AB ile Türkiye arasında kültürlerarası diyalog olduğunu bildiren Meyer-Landrut, “Gençlik değişim programları var, sporla ilgili birçok aktiviteyi birlikte yapıyoruz. Daha fazlasını yapabilmek için de büyük potansiyelimiz var. Bu tür faaliyetlerle birlikte birbirimizi çok daha iyi tanıyabiliriz ve çok şey öğrenebiliriz. Örneğin sivil toplum örgütleri birbirleriyle yakın iletişime geçtiğinde, aramızda olan yanlış algının giderilmesine büyük katkı sağlayacaktır. Aynı coğrafyada bulunuyoruz. Tarihimizle birlikte ortak yönlerimiz var” değerlendirmesinde bulundu.
"Üzerinde yaşadığımız bu gezegen daha yaşanılabilir bir hal alabilir"
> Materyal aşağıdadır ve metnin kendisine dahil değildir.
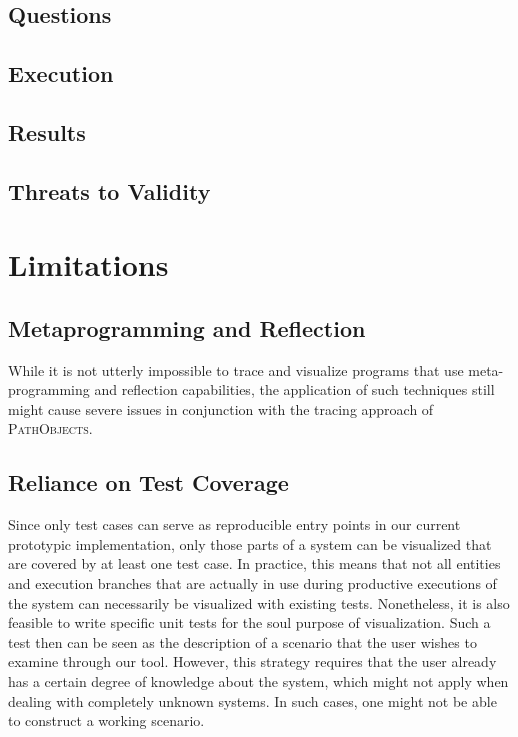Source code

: \subsection{Questions}
\subsection{Execution}
\subsection{Results}
\subsection{Threats to Validity}

\clearpage
\section{Limitations}
\label{s:DiscussionLimitations}

\subsection{Metaprogramming and Reflection}
\label{ss:LimitationsMeta}
While it is not utterly impossible to trace and visualize programs that use meta-programming and reflection capabilities, the application of such techniques still might cause severe issues in conjunction with the tracing approach of \textsc{PathObjects}.


\subsection{Reliance on Test Coverage}
\label{ss:LimitationsCoverage}
Since only test cases can serve as reproducible entry points in our current prototypic implementation, only those parts of a system can be visualized that are covered by at least one test case.
In practice, this means that not all entities and execution branches that are actually in use during productive executions of the system can necessarily be visualized with existing tests.
Nonetheless, it is also feasible to write specific unit tests for the soul purpose of visualization.
Such a test then can be seen as the description of a scenario that the user wishes to examine through our tool.
However, this strategy requires that the user already has a certain degree of knowledge about the system, which might not apply when dealing with completely unknown systems. 
In such cases, one might not be able to construct a working scenario.

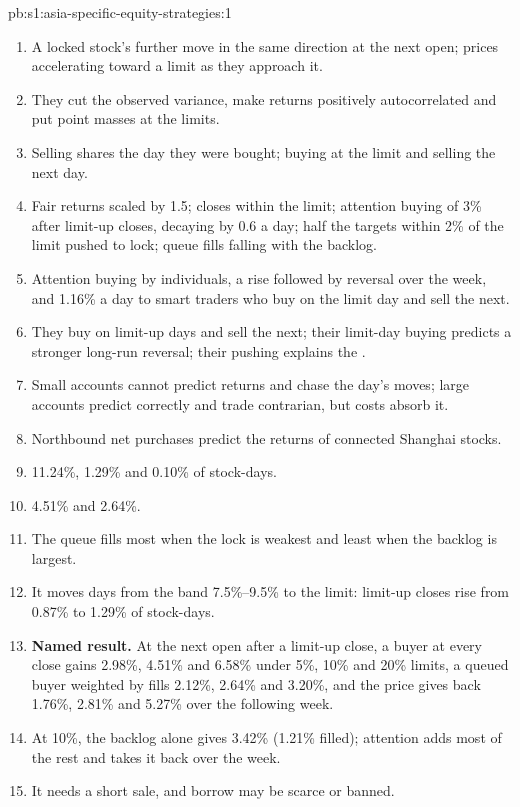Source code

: \begin{solution}{pb:s1:asia-specific-equity-strategies:1}
\begin{enumerate}
\item A locked stock's further move in the same direction at the next open; prices accelerating toward a limit as they approach it.
\item They cut the observed variance, make returns positively autocorrelated and put point masses at the limits.
\item Selling shares the day they were bought; buying at the limit and selling the next day.
\item Fair returns scaled by 1.5; closes within the limit; attention buying of 3\% after limit-up closes, decaying by 0.6 a day; half the targets within
2\% of the limit pushed to lock; queue fills falling with the backlog.
\item Attention buying by individuals, a rise followed by reversal over the week, and 1.16\% a day to smart traders who buy on the limit day and sell the
next.
\item They buy on limit-up days and sell the next; their limit-day buying predicts a stronger long-run reversal; their pushing explains the .
\item Small accounts cannot predict returns and chase the day's moves; large accounts predict correctly and trade contrarian, but costs absorb it.
\item Northbound net purchases predict the returns of connected Shanghai stocks.
\item 11.24\%, 1.29\% and 0.10\% of stock-days.
\item 4.51\% and 2.64\%.
\item The queue fills most when the lock is weakest and least when the backlog is largest.
\item It moves days from the band 7.5\%--9.5\% to the limit: limit-up closes rise from 0.87\% to 1.29\% of stock-days.
\item \textbf{Named result.} At the next open after a limit-up close, a buyer at every close gains 2.98\%, 4.51\% and 6.58\% under 5\%, 10\% and 20\%
limits, a queued buyer weighted by fills 2.12\%, 2.64\% and 3.20\%, and the price gives back 1.76\%, 2.81\% and 5.27\% over the following week.
\item At 10\%, the backlog alone gives 3.42\% (1.21\% filled); attention adds most of the rest and takes it back over the week.
\item It needs a short sale, and borrow may be scarce or banned.

\end{enumerate}
\end{solution}
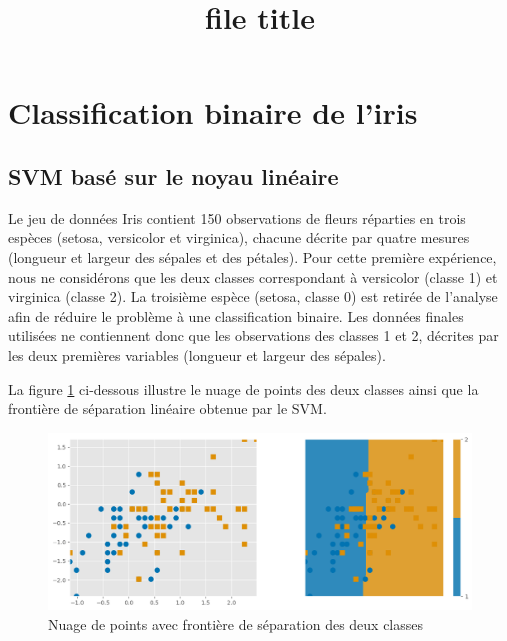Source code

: \documentclass{rapport}
\title{file title}
\begin{document}

\subject{} 



\buildmargins
\renewcommand{\reportname}{Support vecteurs machines}
\buildcover 
\toc 



\newpage



\section{Classification binaire de l’iris }

\subsection{SVM basé sur le noyau linéaire}
Le jeu de données Iris contient 150 observations de fleurs réparties en trois espèces (setosa, versicolor et virginica), chacune décrite par quatre mesures (longueur et largeur des sépales et des pétales). Pour cette première expérience, nous ne considérons que les deux classes correspondant à versicolor (classe 1) et virginica (classe 2). La troisième espèce (setosa, classe 0) est retirée de l’analyse afin de réduire le problème à une classification binaire. Les données finales utilisées ne contiennent donc que les observations des classes 1 et 2, décrites par les deux premières variables (longueur et largeur des sépales). 

La figure \ref{fig:placeholder1} ci-dessous illustre le nuage de points des deux classes ainsi que la frontière de séparation linéaire obtenue par le SVM.

\begin{figure}[H]
    \centering
    \includegraphics[width=0.9\linewidth]{nuageiris.png}
    \caption{Nuage de points avec frontière de séparation des deux classes}
    \label{fig:placeholder1}
\end{figure}
\end{document}
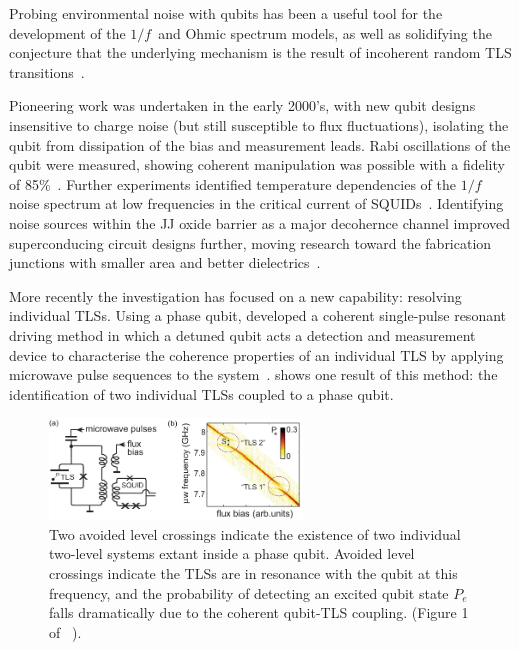 Probing environmental noise with qubits has been a useful tool for the development of the $1/f\,$ and Ohmic spectrum models, as well as solidifying the conjecture that the underlying mechanism is the result of incoherent random TLS transitions~\cite{Shnirman2005}.

Pioneering work was undertaken in the early 2000's, with new qubit designs insensitive to charge noise (but still susceptible to flux fluctuations), isolating the qubit from dissipation of the bias and measurement leads.
Rabi oscillations of the qubit were measured, showing coherent manipulation was possible with a fidelity of 85\%~\cite{Martinis2002}.
Further experiments identified temperature dependencies of the $1/f\,$ noise spectrum at low frequencies in the critical current of SQUIDs~\cite{Wellstood2004}.
Identifying noise sources within the JJ oxide barrier as a major decohernce channel improved superconducing circuit designs further, moving research toward the fabrication junctions with smaller area and better dielectrics~\cite{Martinis2005}.

More recently the investigation has focused on a new capability: resolving individual TLSs.
Using a phase qubit, \citeauthor{Lisenfeld2010} developed a coherent single-pulse resonant driving method in which a detuned qubit acts a detection and measurement device to characterise the coherence properties of an individual TLS by applying microwave pulse sequences to the system~\cite{Lisenfeld2010}.  shows one result of this method: the identification of two individual TLSs coupled to a phase qubit.

\begin{figure}[htp]
\includegraphics[width=0.6\textwidth]{figures/alclisenfeld2010}
\caption[Avoided Level Crossings in Qubit Spectroscopy]{\label{fig:alc}Two avoided level crossings indicate the existence of two individual two-level systems extant inside a phase qubit. Avoided level crossings indicate the TLSs are in resonance with the qubit at this frequency, and the probability of detecting an excited qubit state $P_e$ falls dramatically due to the coherent qubit-TLS coupling. (Figure 1 of \citeauthor{Lisenfeld2010}~\cite{Lisenfeld2010}).}
\end{figure}

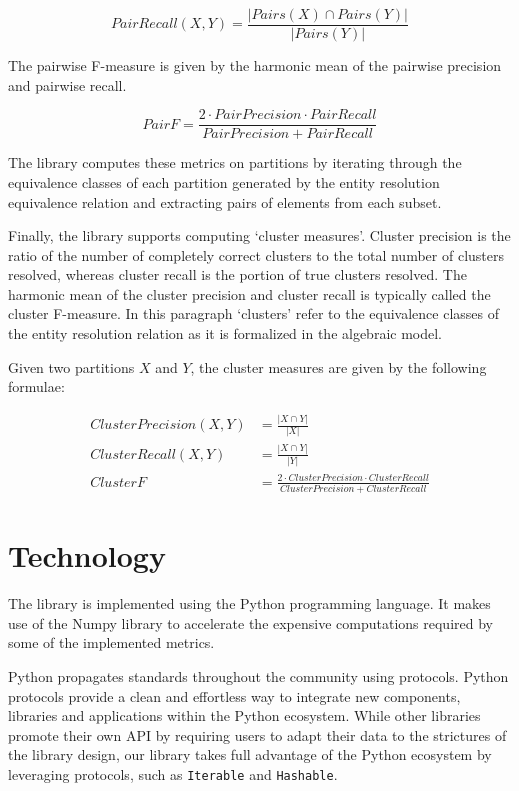 \documentclass[11pt]{article}
\begin{document}
    \[ Pair Recall(X, Y) = \frac{|{Pairs(X)}\cap{Pairs(Y)}|}{|Pairs(Y)|} \]

    The pairwise F-measure is given by the harmonic mean of the pairwise
    precision and pairwise recall.

    \[ Pair F = \frac{2 \cdot Pair Precision \cdot Pair Recall}{Pair Precision + Pair Recall} \]

    The library computes these metrics on partitions by iterating through the
    equivalence classes of each partition generated by the entity resolution
    equivalence relation and extracting pairs of elements from each subset.
    
    Finally, the library supports computing `cluster measures'\cite{hitesh2012}.
    Cluster precision is the ratio of the number of completely correct
    clusters to the total number of clusters resolved, whereas cluster recall
    is the portion of true clusters resolved\cite{huang2006efficient}.
    The harmonic mean of the cluster precision and cluster recall is typically
    called the cluster F-measure.
    In this paragraph `clusters' refer to the equivalence classes of the entity
    resolution relation as it is formalized in the algebraic model.
    
    Given two partitions $X$ and $Y$, the cluster measures are given by the
    following formulae:

    \begin{align*}
        Cluster Precision(X, Y) &= \frac{|{X}\cap{Y}|}{|X|}\\
        Cluster Recall(X, Y) &= \frac{|{X}\cap{Y}|}{|Y|}\\
        Cluster F &= \frac{2\cdot{Cluster Precision}\cdot{Cluster Recall}}{Cluster Precision + Cluster Recall}
    \end{align*}

    \section{Technology}\label{sec:tech}

    The library is implemented using the Python programming language\cite{python}.
    It makes use of the Numpy library\cite{harris2020numpy} to accelerate
    the expensive computations required by some of the implemented metrics.

    Python propagates standards throughout the community using protocols.
    Python protocols\cite{pyproto2017} provide a clean and effortless way to
    integrate new components, libraries and applications within the Python
    ecosystem.
    While other libraries\cite{nmeth2020scipy} promote their own API by
    requiring users to adapt their data to the strictures of the library design,
    our library takes full advantage of the Python ecosystem by leveraging
    protocols, such as \texttt{Iterable} and \texttt{Hashable}.
\end{document}
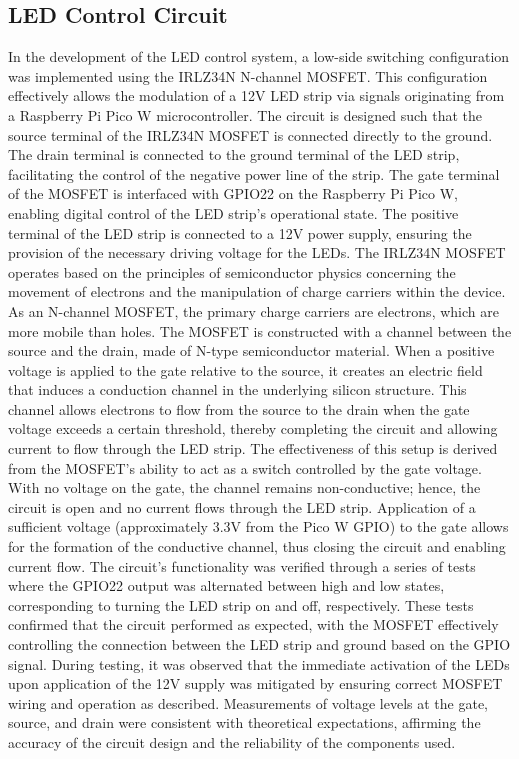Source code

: \documentclass[12pt]{article} %
\begin{document}
\subsection{LED Control Circuit}
\noindent In the development of the LED control system, a low-side switching configuration was implemented using the IRLZ34N N-channel MOSFET. This configuration effectively allows the modulation of a 12V LED strip via signals originating from a Raspberry Pi Pico W microcontroller. The circuit is designed such that the source terminal of the IRLZ34N MOSFET is connected directly to the ground. The drain terminal is connected to the ground terminal of the LED strip, facilitating the control of the negative power line of the strip. The gate terminal of the MOSFET is interfaced with GPIO22 on the Raspberry Pi Pico W, enabling digital control of the LED strip’s operational state. The positive terminal of the LED strip is connected to a 12V power supply, ensuring the provision of the necessary driving voltage for the LEDs.
\newline
\newline
\noindent The IRLZ34N MOSFET \cite{ref_mosfet} operates based on the principles of semiconductor physics concerning the movement of electrons and the manipulation of charge carriers within the device. As an N-channel MOSFET, the primary charge carriers are electrons, which are more mobile than holes. The MOSFET is constructed with a channel between the source and the drain, made of N-type semiconductor material. When a positive voltage is applied to the gate relative to the source, it creates an electric field that induces a conduction channel in the underlying silicon structure. This channel allows electrons to flow from the source to the drain when the gate voltage exceeds a certain threshold, thereby completing the circuit and allowing current to flow through the LED strip.
\newline
\newline
\noindent The effectiveness of this setup is derived from the MOSFET's ability to act as a switch controlled by the gate voltage. With no voltage on the gate, the channel remains non-conductive; hence, the circuit is open and no current flows through the LED strip. Application of a sufficient voltage (approximately 3.3V from the Pico W GPIO) to the gate allows for the formation of the conductive channel, thus closing the circuit and enabling current flow.
\newline
\newline
The circuit's functionality was verified through a series of tests where the GPIO22 output was alternated between high and low states, corresponding to turning the LED strip on and off, respectively. These tests confirmed that the circuit performed as expected, with the MOSFET effectively controlling the connection between the LED strip and ground based on the GPIO signal. During testing, it was observed that the immediate activation of the LEDs upon application of the 12V supply was mitigated by ensuring correct MOSFET wiring and operation as described. Measurements of voltage levels at the gate, source, and drain were consistent with theoretical expectations, affirming the accuracy of the circuit design and the reliability of the components used.
\end{document}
Paris Anlaşması’na Türkiye’nin katılmasının çok önemli bir adım olduğunu da söyleyen Meyer-landrut, “Bu gerçekten oldukça önemli bir karardı. Kararla birlikte artık Türkiye, AB’ye üye olan ülkeler ve dünyanın diğer pek çok ülkesiyle beraber bu küresel ısınmanın azaltılması amacıyla aynı yol üzerinde yürümeye başladı. Böylelikle üzerinde yaşadığımız bu gezegen daha yaşanılabilir bir hal alabilir. Alınan bu kararı büyük bir memnuniyetle karşılıyoruz. Böylelikle küresel ısınmayla mücadelede iş birliğine yönelik olarak daha büyük fırsatlar doğmuş oluyor. İklim değişikliğinin ortaya çıkarabileceği olumsuz sonuçların engellenmesine yönelik yine ortak adımlar atılabilecek” dedi.